Breaking new ground by adapting Spanish classic guitar
construction methods to a steel stringed guitar
Every premium acoustic guitar maker boasts about unique design and construction methods, but Cole Clark Guitars, based in Melbourne, Australia, is one of few offering an instrument that truly deviates from convention. Handcrafted out of sustainable Australian tone woods, Cole Clark guitars incorporate a totally original and patented design that blends steel string body shapes with Spanish classical guitar construction techniques. The result is a guitar that, according to company CEO Miles Jackson, offers “great note separation, incredible dynamic response, and an almost piano like clean bottom end.” This distinctive tonal profile is complemented by an equally innovative pickup design that combines piezo technology, a top-mounted sensor, and a condenser microphone to produce what Jackson calls, “the most naturally sounding” amplified guitar available.
Cole Clark was launched in 2001 with the goal of building a guitar unlike anything else on the market. Jackson says that with conventional acoustic guitars, the neck is attached to a neck block, using either a bolt-on or dovetail joint. There’s nothing wrong with the design, he concedes, but “it makes them all sound similar.” To develop a guitar that offered a completely different sound and feel, Cole Clark’s founders adopted the integral neck design that defines the finest Spanish classical nylon stringed instruments.
The integral neck design involves building the guitar around the neck. The process starts with gluing an extended neck to the top of the guitar, with the end of the neck reaching just short of the sound hole. Then the sides and back are glued to the neck. A proprietary ridge design for fitting the top and back to the sides eliminates the need for internal kerfing. Getting rid of these additional support materials results in enhanced resonance. Carving the back and top to varying thicknesses adds to the responsiveness.

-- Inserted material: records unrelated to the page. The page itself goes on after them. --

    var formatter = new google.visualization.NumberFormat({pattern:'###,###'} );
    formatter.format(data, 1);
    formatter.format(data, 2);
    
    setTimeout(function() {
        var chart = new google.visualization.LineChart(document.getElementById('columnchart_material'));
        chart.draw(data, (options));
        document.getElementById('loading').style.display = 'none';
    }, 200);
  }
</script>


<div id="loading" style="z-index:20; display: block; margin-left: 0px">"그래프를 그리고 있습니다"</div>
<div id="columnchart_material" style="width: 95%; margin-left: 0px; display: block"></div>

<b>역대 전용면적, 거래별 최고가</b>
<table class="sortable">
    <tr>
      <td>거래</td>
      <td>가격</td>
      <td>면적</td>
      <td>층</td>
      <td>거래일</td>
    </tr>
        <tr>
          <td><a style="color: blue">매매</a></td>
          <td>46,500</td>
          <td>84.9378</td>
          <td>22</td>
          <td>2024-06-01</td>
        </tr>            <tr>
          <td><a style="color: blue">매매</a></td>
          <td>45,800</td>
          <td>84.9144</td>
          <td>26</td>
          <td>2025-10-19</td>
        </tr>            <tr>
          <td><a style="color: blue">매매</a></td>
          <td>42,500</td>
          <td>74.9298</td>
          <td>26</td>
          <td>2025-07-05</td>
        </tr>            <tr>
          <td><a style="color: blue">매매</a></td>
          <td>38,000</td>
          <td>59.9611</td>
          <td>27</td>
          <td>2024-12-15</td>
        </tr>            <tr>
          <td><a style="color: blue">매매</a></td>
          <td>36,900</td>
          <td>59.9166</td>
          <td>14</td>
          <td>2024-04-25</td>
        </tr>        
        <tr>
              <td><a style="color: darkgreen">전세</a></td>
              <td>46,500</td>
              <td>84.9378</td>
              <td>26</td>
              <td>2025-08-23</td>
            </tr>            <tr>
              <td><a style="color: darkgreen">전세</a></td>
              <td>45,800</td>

Cole Clark acquired two five-axis CNC machines, set up shop in Melbourne, and in May of 2013 produced its first production model, the “Fat Lady” dreadnought. The unusual name was selected because, as Jackson jokes, “Your search for the perfect acoustic guitar isn’t over until the ‘Fat Lady’ sings.” The Fat Lady 12-string followed a year later, and in 2006, the Angel Grand Auditorium was introduced. The product line has since been expanded to include several equally distinctive ukuleles, and a range of lap steel guitars.

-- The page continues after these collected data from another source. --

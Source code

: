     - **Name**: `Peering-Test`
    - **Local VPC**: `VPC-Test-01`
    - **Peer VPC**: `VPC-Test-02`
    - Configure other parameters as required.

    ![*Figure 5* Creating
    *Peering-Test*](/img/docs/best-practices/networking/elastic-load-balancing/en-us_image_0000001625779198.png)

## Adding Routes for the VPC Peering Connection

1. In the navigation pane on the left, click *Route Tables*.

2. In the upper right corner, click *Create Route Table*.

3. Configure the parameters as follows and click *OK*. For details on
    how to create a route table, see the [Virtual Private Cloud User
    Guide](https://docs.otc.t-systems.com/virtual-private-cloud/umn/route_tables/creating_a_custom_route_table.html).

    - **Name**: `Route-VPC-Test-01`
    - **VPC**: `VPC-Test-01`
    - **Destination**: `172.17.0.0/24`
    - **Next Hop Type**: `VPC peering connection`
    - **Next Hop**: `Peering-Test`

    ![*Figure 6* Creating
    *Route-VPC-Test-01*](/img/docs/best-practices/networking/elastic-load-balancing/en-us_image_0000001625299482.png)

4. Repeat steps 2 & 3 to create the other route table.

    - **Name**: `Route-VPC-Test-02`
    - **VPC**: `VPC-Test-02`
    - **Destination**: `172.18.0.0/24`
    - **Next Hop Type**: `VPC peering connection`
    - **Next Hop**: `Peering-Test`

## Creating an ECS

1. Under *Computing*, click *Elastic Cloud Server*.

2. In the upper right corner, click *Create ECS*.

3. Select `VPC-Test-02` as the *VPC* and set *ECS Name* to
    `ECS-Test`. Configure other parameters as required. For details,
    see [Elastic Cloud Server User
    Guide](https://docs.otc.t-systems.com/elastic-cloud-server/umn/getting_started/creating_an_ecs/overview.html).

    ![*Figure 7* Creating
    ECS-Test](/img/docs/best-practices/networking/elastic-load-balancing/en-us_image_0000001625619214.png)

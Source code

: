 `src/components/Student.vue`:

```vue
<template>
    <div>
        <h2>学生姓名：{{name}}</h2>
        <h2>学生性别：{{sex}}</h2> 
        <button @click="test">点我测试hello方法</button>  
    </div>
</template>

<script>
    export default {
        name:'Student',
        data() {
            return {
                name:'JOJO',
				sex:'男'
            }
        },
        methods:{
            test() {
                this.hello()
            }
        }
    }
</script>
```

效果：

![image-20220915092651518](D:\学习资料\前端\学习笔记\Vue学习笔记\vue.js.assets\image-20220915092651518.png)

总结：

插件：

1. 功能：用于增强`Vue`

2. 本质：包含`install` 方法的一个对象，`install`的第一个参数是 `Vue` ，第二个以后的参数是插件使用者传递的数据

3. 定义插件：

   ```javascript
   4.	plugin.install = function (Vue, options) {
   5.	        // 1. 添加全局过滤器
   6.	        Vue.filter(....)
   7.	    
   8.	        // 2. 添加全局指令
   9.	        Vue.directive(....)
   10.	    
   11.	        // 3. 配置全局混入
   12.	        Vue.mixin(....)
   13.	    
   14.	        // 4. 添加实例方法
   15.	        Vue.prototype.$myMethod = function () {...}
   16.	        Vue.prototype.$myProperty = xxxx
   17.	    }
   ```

Cole Clark guitars are also distinguished by the use of distinctive woods from Australia. 90% of the tops are fashioned from bunya, a hardy Southern Queensland Australia pine species. The bunya is the only surviving member of the Araucaria genus, and, based on fossil studies has remained unchanged for 60 million years. This durability isn’t why it’s popular though. Jackson says, “Bunya just sounds better in our guitars.” For the more traditional player, spruce and cedar tops are also available. On some select models, rare Huon pine is incorporated. An endangered species that is illegal to harvest, Huon can be used for commercial purposes only when fallen trees are recovered from rivers and lakes in Tasmania. Most back and sides are fashioned from blackwood, a straight-grained native Australian hardwood, but Indian rosewood is also available along with Queensland maple.

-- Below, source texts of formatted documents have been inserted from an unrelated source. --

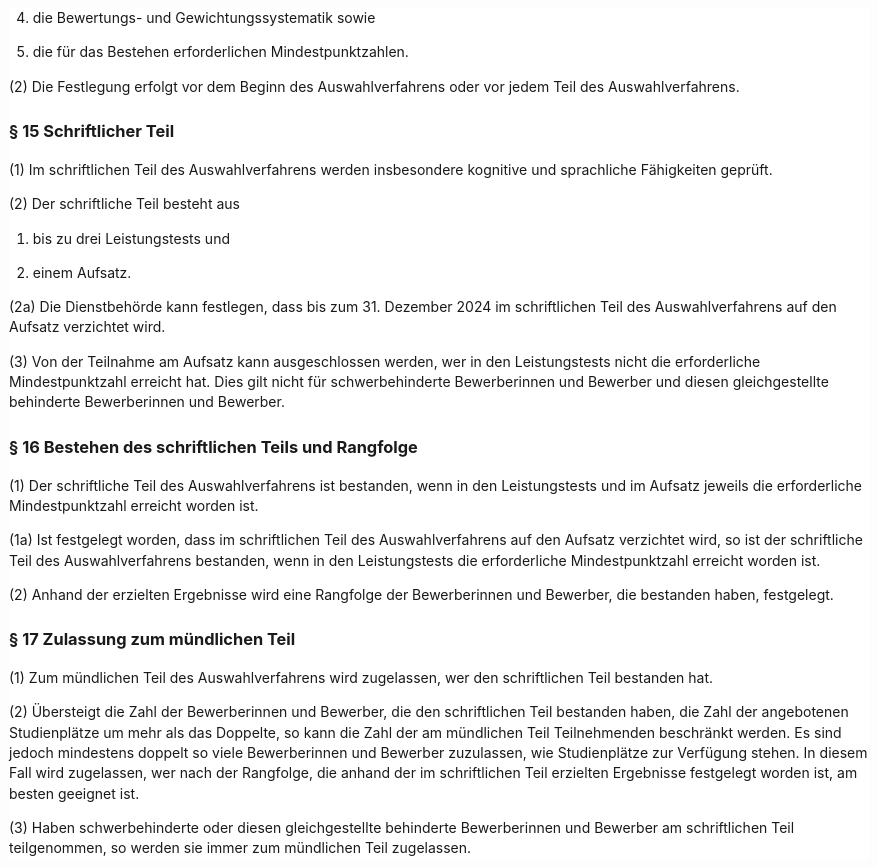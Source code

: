 4.  die Bewertungs- und Gewichtungssystematik sowie


5.  die für das Bestehen erforderlichen Mindestpunktzahlen.




(2) Die Festlegung erfolgt vor dem Beginn des Auswahlverfahrens oder vor jedem Teil des Auswahlverfahrens.


### § 15 Schriftlicher Teil

(1) Im schriftlichen Teil des Auswahlverfahrens werden insbesondere kognitive und sprachliche Fähigkeiten geprüft.

(2) Der schriftliche Teil besteht aus

1.  bis zu drei Leistungstests und


2.  einem Aufsatz.




(2a) Die Dienstbehörde kann festlegen, dass bis zum 31. Dezember 2024 im schriftlichen Teil des Auswahlverfahrens auf den Aufsatz verzichtet wird.

(3) Von der Teilnahme am Aufsatz kann ausgeschlossen werden, wer in den Leistungstests nicht die erforderliche Mindestpunktzahl erreicht hat. Dies gilt nicht für schwerbehinderte Bewerberinnen und Bewerber und diesen gleichgestellte behinderte Bewerberinnen und Bewerber.


### § 16 Bestehen des schriftlichen Teils und Rangfolge

(1) Der schriftliche Teil des Auswahlverfahrens ist bestanden, wenn in den Leistungstests und im Aufsatz jeweils die erforderliche Mindestpunktzahl erreicht worden ist.

(1a) Ist festgelegt worden, dass im schriftlichen Teil des Auswahlverfahrens auf den Aufsatz verzichtet wird, so ist der schriftliche Teil des Auswahlverfahrens bestanden, wenn in den Leistungstests die erforderliche Mindestpunktzahl erreicht worden ist.

(2) Anhand der erzielten Ergebnisse wird eine Rangfolge der Bewerberinnen und Bewerber, die bestanden haben, festgelegt.


### § 17 Zulassung zum mündlichen Teil

(1) Zum mündlichen Teil des Auswahlverfahrens wird zugelassen, wer den schriftlichen Teil bestanden hat.

(2) Übersteigt die Zahl der Bewerberinnen und Bewerber, die den schriftlichen Teil bestanden haben, die Zahl der angebotenen Studienplätze um mehr als das Doppelte, so kann die Zahl der am mündlichen Teil Teilnehmenden beschränkt werden. Es sind jedoch mindestens doppelt so viele Bewerberinnen und Bewerber zuzulassen, wie Studienplätze zur Verfügung stehen. In diesem Fall wird zugelassen, wer nach der Rangfolge, die anhand der im schriftlichen Teil erzielten Ergebnisse festgelegt worden ist, am besten geeignet ist.

(3) Haben schwerbehinderte oder diesen gleichgestellte behinderte Bewerberinnen und Bewerber am schriftlichen Teil teilgenommen, so werden sie immer zum mündlichen Teil zugelassen.
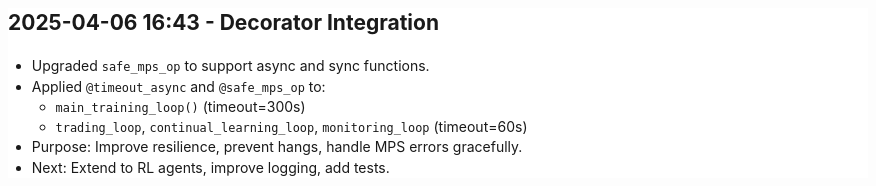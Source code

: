 
## 2025-04-06 16:43 - Decorator Integration
- Upgraded `safe_mps_op` to support async and sync functions.
- Applied `@timeout_async` and `@safe_mps_op` to:
  - `main_training_loop()` (timeout=300s)
  - `trading_loop`, `continual_learning_loop`, `monitoring_loop` (timeout=60s)
- Purpose: Improve resilience, prevent hangs, handle MPS errors gracefully.
- Next: Extend to RL agents, improve logging, add tests.

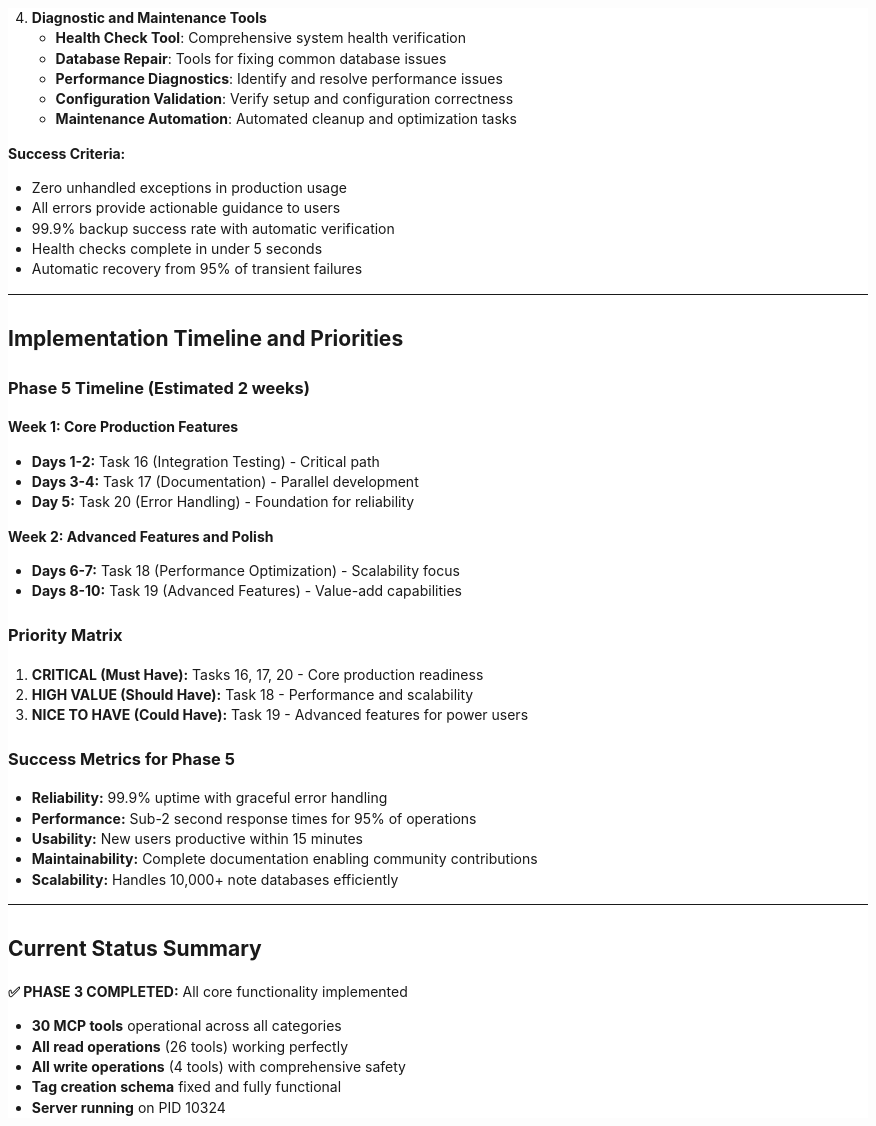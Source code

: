 4. **Diagnostic and Maintenance Tools**
   - **Health Check Tool**: Comprehensive system health verification
   - **Database Repair**: Tools for fixing common database issues
   - **Performance Diagnostics**: Identify and resolve performance issues
   - **Configuration Validation**: Verify setup and configuration correctness
   - **Maintenance Automation**: Automated cleanup and optimization tasks

**Success Criteria:**
- Zero unhandled exceptions in production usage
- All errors provide actionable guidance to users
- 99.9% backup success rate with automatic verification
- Health checks complete in under 5 seconds
- Automatic recovery from 95% of transient failures

---

## Implementation Timeline and Priorities

### **Phase 5 Timeline (Estimated 2 weeks)**

**Week 1: Core Production Features**
- **Days 1-2:** Task 16 (Integration Testing) - Critical path
- **Days 3-4:** Task 17 (Documentation) - Parallel development
- **Day 5:** Task 20 (Error Handling) - Foundation for reliability

**Week 2: Advanced Features and Polish**
- **Days 6-7:** Task 18 (Performance Optimization) - Scalability focus
- **Days 8-10:** Task 19 (Advanced Features) - Value-add capabilities

### **Priority Matrix**
1. **CRITICAL (Must Have):** Tasks 16, 17, 20 - Core production readiness
2. **HIGH VALUE (Should Have):** Task 18 - Performance and scalability
3. **NICE TO HAVE (Could Have):** Task 19 - Advanced features for power users

### **Success Metrics for Phase 5**
- **Reliability:** 99.9% uptime with graceful error handling
- **Performance:** Sub-2 second response times for 95% of operations
- **Usability:** New users productive within 15 minutes
- **Maintainability:** Complete documentation enabling community contributions
- **Scalability:** Handles 10,000+ note databases efficiently

---

## Current Status Summary

**✅ PHASE 3 COMPLETED:** All core functionality implemented
- **30 MCP tools** operational across all categories
- **All read operations** (26 tools) working perfectly
- **All write operations** (4 tools) with comprehensive safety
- **Tag creation schema** fixed and fully functional
- **Server running** on PID 10324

“Mini Cooper has been successful by enabling customers to configure a car that perfectly fits their personality,” says Jackson. “We’ve taken the same approach at Cole Clark.” Customers can readily mix and match body styles, woods, and features to create their personal instrument. With 61 options listed on the price list, along with a variety of woods, Cole Clark offers at least 500 distinctive instruments.
Cole Clark’s unique three-way pick-up is designed to accentuate the instrument’s tone. Bridge-mounted piezo crystals are used to amplify the bass range, mid-range tones are amplified with a sensor mounted on the top, and an internally mounted condenser microphone picks up the higher frequencies. Jackson contends that the system provides the best of all worlds, capturing the warmth and spatial quality of a fine guitar, while avoiding the feedback problems associated with microphones.
Over the past five years, Cole Clark has managed to find opportunities in a challenging domestic market. Australia charges a 10% tax on imported guitars, but individuals who buy instruments for their own use can bring them in tax free. This disparity has soured some local retailers on U.S. made products and created an opening for Cole Clark, which offers a level playing field. Last year’s bankruptcy of Allans/Billy Hyde Music, Australia’s largest retail chain, was a severe shock to the market. However, Jackson responded deftly by bringing on a seasoned field sales force that quickly added 30 new outlets and made up much of the lost business.
A recent survey of acoustic guitarists has prompted Jackson to gear up production for a major push into international markets. He explains, “About 45% of acoustic players are not happy with their sound. Players of Cole Clark guitars, on the other hand, truly believe their pickup system and instrument are the best sounding on the market. With that kind of an endorsement, we’re positioning ourselves to be a very serious player in the $1,500 to $4,000 segment of the acoustic guitar market.”